Tra chi mi legge, più di una donna ha subito violenze dal partner. E' sufficiente ascoltare i racconti per capire che la violenza si insinua nella vittima come un cancro. Dapprima “è solo uno schiaffo”. Ma la vittima decide che per uno schiaffo non vale la pena chiudere un rapporto. “Può scappare”. Il problema è che quello schiaffo poi diventa più violento, poi arriva il calcio, poi arriva il pugno, in un escalation che, se non frenata, può diventare addirittura fatale. Ma il problema è a monte. Se la vittima avesse lasciato il partner al primo schiaffo, ciò non sarebbe accaduto. Consentendoglielo, il partner ha capito che esistono dei limiti che possono essere violati. Col consenso della vittima. Se tutto quello che sta accadendo in questo paese da due anni e mezzo fosse stato istantaneo, si può stare certi che per quanto il potere possa controllare militarmente i mezzi di comunicazione, di informazione e di infotainment, non ci sarebbe stata questa passività o perlomeno si sarebbe colta la violenza a cui siamo sottoposti da un anno e mezzo. Invece il tutto è stato inoculato a piccole dosi, costanti. In un perenne vai e vieni, stop and go. Che molti chiamano, secondo un'espressione molto di moda, finestre di Overton e io ben più rozzamente definisco "rana nell’ebollitore". Abbiamo accettato passivamente che politici violenti cancellassero progressivamente quei dettami costituzionali che teoricamente, avrebbero dovuto porvi freno.
Chi si è vaccinato non per paura di ammalarsi – in quel caso, non condivido ma rispetto – ma solo per tornare a godere delle libertà sottratte, farà presto una tragica scoperta: avendo accettato di farsi schiaffeggiare dal potere, presto lo schiaffo diventerà pugno. Poi diventerà calcio. Poi diventerà violenza furia, cieca, botte. Fino alla morte. E il sistema di potere non ammetterà la propria violenza, perché, come molti violenti, è convinto di fare del bene. Non è violento, è la vittima che provoca. Alle vittime della fantomatica violenza maschile chiedo: non vi ricorda qualcuno?

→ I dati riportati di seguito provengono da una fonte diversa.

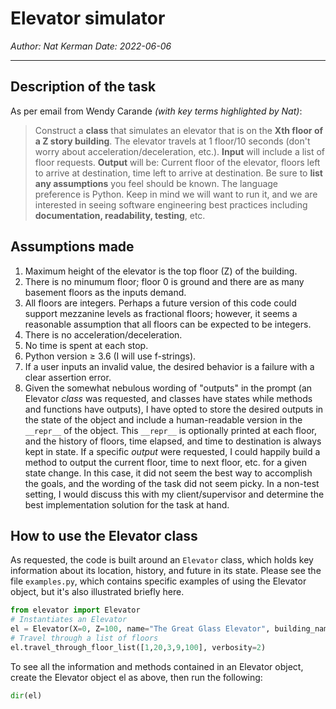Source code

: # Elevator simulator

*Author: Nat Kerman*
*Date: 2022-06-06*

---
## Description of the task

As per email from Wendy Carande *(with key terms highlighted by Nat)*:
>Construct a **class** that simulates an elevator that is on the **Xth floor of a Z story building**. The elevator travels at 1 floor/10 seconds (don't worry about acceleration/deceleration, etc.). **Input** will include a list of floor requests. **Output** will be: Current floor of the elevator, floors left to arrive at destination, time left to arrive at destination. Be sure to **list any assumptions** you feel should be known.
>The language preference is Python. Keep in mind we will want to run it, and we are interested in seeing software engineering best practices including **documentation, readability, testing**, etc.

## Assumptions made 

1. Maximum height of the elevator is the top floor (Z) of the building.
2. There is no minumum floor; floor 0 is ground and there are as many basement floors as the inputs demand.
3. All floors are integers. Perhaps a future version of this code could support mezzanine levels as fractional floors; however, it seems a reasonable assumption that all floors can be expected to be integers.
4. There is no acceleration/deceleration.
5. No time is spent at each stop.
6. Python version ≥ 3.6 (I will use f-strings).
7. If a user inputs an invalid value, the desired behavior is a failure with a clear assertion error.
8. Given the somewhat nebulous wording of "outputs" in the prompt (an Elevator *class* was requested, and classes have states while methods and functions have outputs), I have opted to store the desired outputs in the state of the object and include a human-readable version in the `__repr__` of the object. This `__repr__` is optionally printed at each floor, and the history of floors, time elapsed, and time to destination is always kept in state.
If a specific *output* were requested, I could happily build a method to output the current floor, time to next floor, etc. for a given state change. In this case, it did not seem the best way to accomplish the goals, and the wording of the task did not seem picky. In a non-test setting, I would discuss this with my client/supervisor and determine the best implementation solution for the task at hand.

## How to use the Elevator class

As requested, the code is built around an `Elevator` class, which holds key information about its location, history, and future in its state. Please see the file `examples.py`, which contains specific examples of using the Elevator object, but it's also illustrated briefly here.
```python
from elevator import Elevator
# Instantiates an Elevator
el = Elevator(X=0, Z=100, name="The Great Glass Elevator", building_name="The Chocolate Factory")
# Travel through a list of floors
el.travel_through_floor_list([1,20,3,9,100], verbosity=2)
```
To see all the information and methods contained in an Elevator object, create the Elevator object el as above, then run the following:
```python
dir(el)
```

La realtà è che molte vittime sono colpevoli di ciò che un partner violento fa loro. Perché si mettono nelle condizioni di dipendere da lui e non inseguono invece un'indipendenza personale, perché non si ribellano al primo schiaffo, proprio come i cittadini si sarebbero dovuti ribellare al primo lockdown, perché non si iscrivono a dei corsi dove imparano l'autodifesa e dunque a neutralizzare la violenza (di chiunque), perché lo stato - ben interessato a mantenere vivo e incompreso il fenomeno e succube dunque chi ne è vittima - non investe sulla capacità del cittadino di autodifendersi.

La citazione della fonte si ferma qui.